Right after this humankind is going to be betrayed by the "nice" aliens, who have given them this sidejack technology and helped them in their war against the violent Knockers. And it turns out they've been played the whole time, the "nice" aliens just wanted a nice race of obedient soldiers. They turn off the sidejack, it knocks out the entire command staff of the Armada and that leaves Jeff, who doesn't have one, who's not really a commander, in charge. He's able to grab the flagship and fly away with the Centurion in the brig, who is the greatest military mind that the galaxy has ever known.

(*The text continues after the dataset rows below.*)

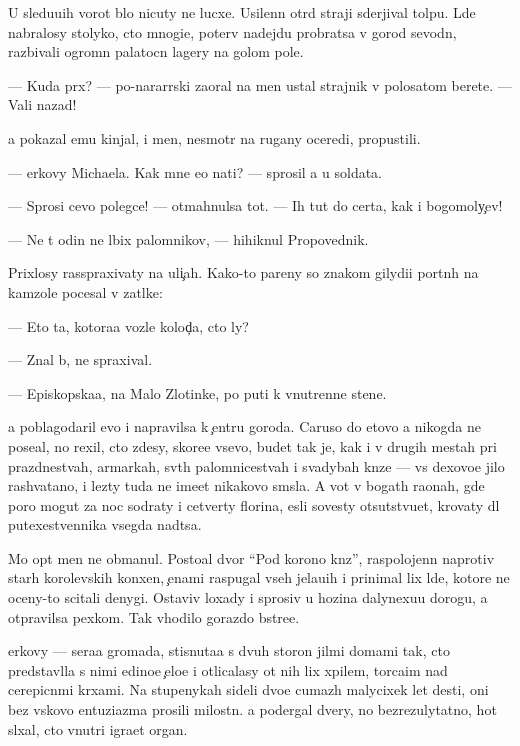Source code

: \documentclass[10pt]{book}
\begin{document}
U sledu{\y}u{\x}ih vorot b{\yi}lo nicuty ne lucxe. Usilenn{\yi}{\y} otr{\ia}d straji sderjival tolpu. L{\io}de{\y} nabralosy stolyko, cto mnogi{\y}e, poter{\ia}v nadejdu probratsa v gorod sevodn{\ia}, razbivali ogromn{\yi}{\y} palatocn{\yi}{\y} lagery na golom pole.

— Kuda pr{\e}x? — po-nararrski zaoral na men{\ia} ustal{\yi}{\y} strajnik v polosatom berete. — Vali nazad!

{\Y}a pokazal {\y}emu kinjal, i men{\ia}, ne\-smo\-tr{\ia} na rugany oceredi, propustili.

— {\C}erkovy Michaela. Kak mne {\y}e{\y}o na{\y}ti? — sprosil {\y}a u soldata.

— Sprosi cevo polegce! — otmahnulsa tot. — Ih tut do certa, kak i bogomoly{\c}ev!

— Ne t{\yi} odin ne l{\io}bix palomnikov, — hihiknul Pro\-po\-ved\-nik.

Prixlosy rasspraxivaty na uli{\c}ah. Kako{\y}-to pareny so znakom gilydi{\y}i portn{\yi}h na kamzole pocesal v za\-t{\yi}l\-ke:

— Eto ta, kotora{\y}a voz\-le kolod{\c}a, cto ly?

— Znal b{\yi}, ne spraxival.

— Episkopska{\y}a, na Malo{\y} Zlotinke, po puti k vnutrenne{\y} stene.

{\Y}a poblagodaril {\y}evo i napravilsa k {\c}entru go\-ro\-da. Caruso do etovo {\y}a nikogda ne pose{\x}al, no rexil, cto zdesy, skore{\y}e vsevo, budet tak je, kak i v drugih mestah pri prazdnestvah, {\y}armarkah, sv{\ia}t{\yi}h palomnicestvah i svadybah kn{\ia}ze{\y} — vs{\e} de\-xo\-vo\-{\y}e jil{\y}o rashvatano, i lezty tuda ne ime{\y}et nikakovo sm{\yi}sla. A vot v bogat{\yi}h ra{\y}onah, gde poro{\y} mogut za noc sodraty i cetverty florina, {\y}esli sovesty otsutstvu{\y}et, krovaty dl{\ia} putexestvennika vsegda na{\y}d{\e}tsa.

Mo{\y} op{\yi}t men{\ia} ne obmanul. Posto{\y}al{\yi}{\y} dvor ``Pod korono{\y} kn{\ia}z{\ia}'', raspolojen\-n{\yi}{\y} naprotiv star{\yi}h korolevskih kon{\io}xen, {\c}enami raspugal vseh jela{\y}u{\x}ih i pri\-ni\-mal lix l{\io}de{\y}, ko\-to\-r{\yi}\-{\y}e ne oceny-to scitali denygi. Ostaviv loxady i sprosiv u ho\-z{\ia}\-{\y}i\-na dalyne{\y}xu{\y}u do\-ro\-gu, {\y}a otpravilsa pexkom. Tak v{\yi}hodilo gorazdo b{\yi}stre{\y}e.

{\C}erkovy — sera{\y}a gromada, stisnuta{\y}a s dvuh storon jil{\yi}mi domami tak, cto predstavl{\ia}la s nimi {\y}edino{\y}e {\c}elo{\y}e i otlicalasy ot nih lix xpilem, torca{\x}im nad cerepic\-n{\yi}\-mi kr{\yi}xami. Na stupenykah sideli dvo{\y}e cumaz{\yi}h malycixek let des{\ia}ti, oni bez vs{\ia}kovo entuziazma prosili milost{\yi}n{\io}. {\Y}a podergal dvery, no bezrezulytatno, hot{\ia} sl{\yi}xal, cto vnutri igra{\y}et organ.
\end{document}
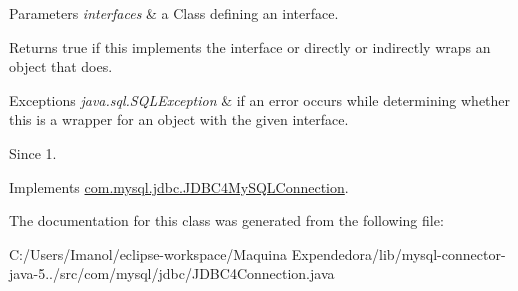 \begin{DoxyParams}{Parameters}
{\em interfaces} & a Class defining an interface. \\
\hline
\end{DoxyParams}
\begin{DoxyReturn}{Returns}
true if this implements the interface or directly or indirectly wraps an object that does. 
\end{DoxyReturn}

\begin{DoxyExceptions}{Exceptions}
{\em java.\+sql.\+S\+Q\+L\+Exception} & if an error occurs while determining whether this is a wrapper for an object with the given interface. \\
\hline
\end{DoxyExceptions}
\begin{DoxySince}{Since}
1. 
\end{DoxySince}


Implements \mbox{\hyperlink{interfacecom_1_1mysql_1_1jdbc_1_1_j_d_b_c4_my_s_q_l_connection}{com.\+mysql.\+jdbc.\+J\+D\+B\+C4\+My\+S\+Q\+L\+Connection}}.



The documentation for this class was generated from the following file\+:\begin{DoxyCompactItemize}
\item 
C\+:/\+Users/\+Imanol/eclipse-\/workspace/\+Maquina Expendedora/lib/mysql-\/connector-\/java-\/5../src/com/mysql/jdbc/J\+D\+B\+C4\+Connection.\+java\end{DoxyCompactItemize}
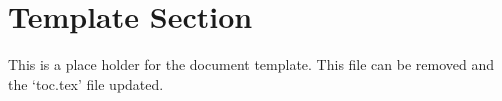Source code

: \section{Template Section}

	This is a place holder for the document template.  This file can be removed and the `toc.tex' file updated.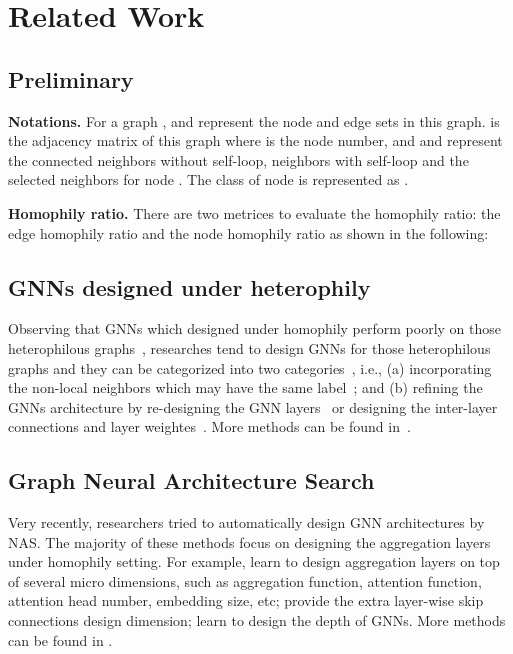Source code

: \documentclass[sigconf]{acmart}
\begin{document}
\section{Related Work}
\subsection{Preliminary}
\label{sec-preliminary}
\noindent\textbf{Notations.} 
For a graph ,   and  represent the node and edge sets in this graph.  is the adjacency matrix of this graph where  is the node number, and  and  represent the connected neighbors without self-loop, neighbors with self-loop and the selected neighbors for node . The class of node  is represented as .


\noindent\textbf{Homophily ratio.} There are two metrices to evaluate the homophily ratio: the edge homophily ratio  and the node homophily ratio  as shown in the following:


\subsection{GNNs designed under heterophily}
Observing that GNNs which designed under homophily perform poorly on those heterophilous graphs~\cite{pei2020geom,zhu2020beyond}, researches tend to design GNNs for those heterophilous graphs and they can be categorized into two categories~\cite{zheng2022graph}, i.e., (a) incorporating the non-local neighbors which may have the same label~\cite{pei2020geom,suresh2021breaking,jin2021universal,wang2022graph}; 
and (b) refining the GNNs architecture by re-designing the GNN layers~\cite{du2022gbk,yan2021two,fang2022polarized,zhu2020beyond} or designing the inter-layer connections and layer weightes~\cite{wei2022designing,zhu2020beyond,chen2020measuring}.  More methods can be found in~\cite{zheng2022graph}.



\subsection{Graph Neural Architecture Search}
Very recently, researchers tried to automatically design GNN architectures by NAS. The majority of these methods focus on designing the aggregation layers under homophily setting.
For example, \cite{gao2019graphnas,zhou2019auto,yoon2020autonomous,li2021one} learn to design aggregation layers on top of several micro dimensions, such as aggregation function, attention function, attention head number, embedding size, etc; \cite{zhao2021search,zhao2020simplifying,li2020autograph,wei2022designing} provide the extra layer-wise skip connections design dimension; \cite{cai2021rethinking,lai2020policy,wang2022graph} learn to design the depth of GNNs. More methods can be found in \cite{zhang2021automated}.
\end{document}
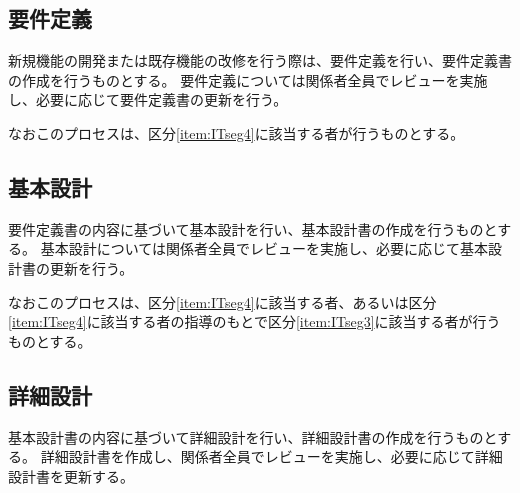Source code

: 





\subsection{要件定義}
新規機能の開発または既存機能の改修を行う際は、要件定義を行い、要件定義書の作成を行うものとする。
要件定義については関係者全員でレビューを実施し、必要に応じて要件定義書の更新を行う。

なおこのプロセスは、区分\ref{item:ITseg4}\hx に該当する者が行うものとする。

\subsection{基本設計}
要件定義書の内容に基づいて基本設計を行い、基本設計書の作成を行うものとする。
基本設計については関係者全員でレビューを実施し、必要に応じて基本設計書の更新を行う。

なおこのプロセスは、区分\ref{item:ITseg4}\hx に該当する者、あるいは区分\ref{item:ITseg4}\hx に該当する者の指導のもとで区分\ref{item:ITseg3}\hx に該当する者が行うものとする。

\subsection{詳細設計}
基本設計書の内容に基づいて詳細設計を行い、詳細設計書の作成を行うものとする。
詳細設計書を作成し、関係者全員でレビューを実施し、必要に応じて詳細設計書を更新する。


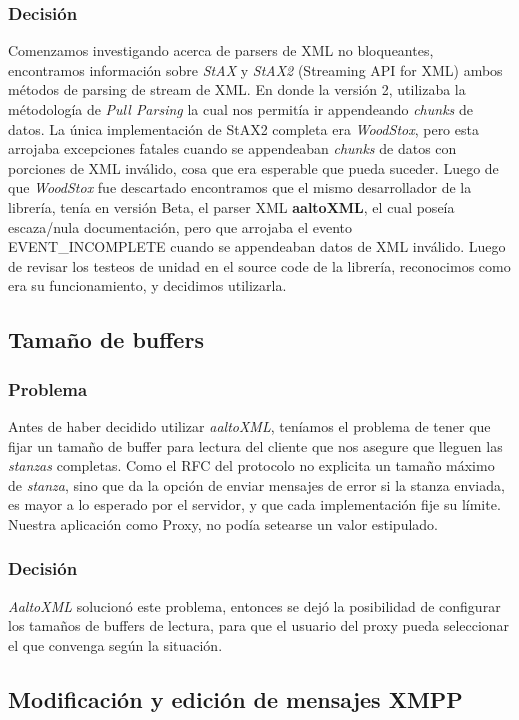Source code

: \documentclass[a4paper,10pt]{article}
\begin{document}
\subsubsection{Decisión}
Comenzamos investigando acerca de parsers de XML no bloqueantes, encontramos información sobre \textit{StAX} y \textit{StAX2} 
(Streaming API for XML) ambos métodos de parsing de stream de XML. En donde la versión 2, utilizaba la métodología de 
\textit{Pull Parsing} la cual nos permitía ir appendeando \textit{chunks} de datos. La única implementación de StAX2 completa era
\textit{WoodStox}, pero esta arrojaba excepciones fatales cuando se appendeaban \textit{chunks} de datos con porciones de XML inválido, cosa
que era esperable que pueda suceder. Luego de que \textit{WoodStox} fue descartado encontramos que el mismo desarrollador de la librería,
tenía en versión Beta, el parser XML \textbf{aaltoXML}, el cual poseía escaza/nula documentación, pero que arrojaba el evento EVENT\_INCOMPLETE
cuando se appendeaban datos de XML inválido. Luego de revisar los testeos de unidad en el source code de la librería, reconocimos como
era su funcionamiento, y decidimos utilizarla.

\subsection{Tamaño de buffers}
\subsubsection{Problema}
Antes de haber decidido utilizar \textit{aaltoXML}, teníamos el problema de tener que fijar un tamaño de buffer para lectura del cliente
que nos asegure que lleguen las \textit{stanzas} completas. Como el RFC del protocolo no explicita un tamaño máximo de \textit{stanza}, sino
que da la opción de enviar mensajes de error si la stanza enviada, es mayor a lo esperado por el servidor, y que cada implementación
fije su límite. Nuestra aplicación como Proxy, no podía setearse un valor estipulado.
\subsubsection{Decisión}
\textit{AaltoXML} solucionó este problema, entonces se dejó la posibilidad de configurar los tamaños de buffers de lectura, para que el usuario del
proxy pueda seleccionar el que convenga según la situación.

\subsection{Modificación y edición de mensajes XMPP}
\end{document}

So what follows is the story of him trying to get the Centurion to give him advice on tactics in the war against the quote-unquote nice aliens while the Centurion is trying to figure out how to escape and get away from him.
It's a very fun story, but it's not ready to be released. One of the things I'm thinking of doing is if I can maybe slide this into the Cosmere, I haven't decided yet. It would be really fun to get it in there, I think it could, I would just have to lose the Shakespeare line. That's kind of hurting me because I like that line. So we'll see if I can get it in or not...
Is it part of a series?
What I'm going to do is I'll probably do four or five novellas that build-- So it's like a novel told in novella form. I kind of imagine doing some episodes quote-unquote, right? And then have a six-episode season with the last episode being the end, so a mini-series basically. Kind of like what was done with… Wool, that's what it was… I think the the serial has a chance of coming back because of ebooks and things like that.
The question is: Shallan from The Stormlight Archive being an illustrator herself, an artist, gave me an interesting opportunity to show the world through sketches and illustrations, is that something I thought about ahead of time?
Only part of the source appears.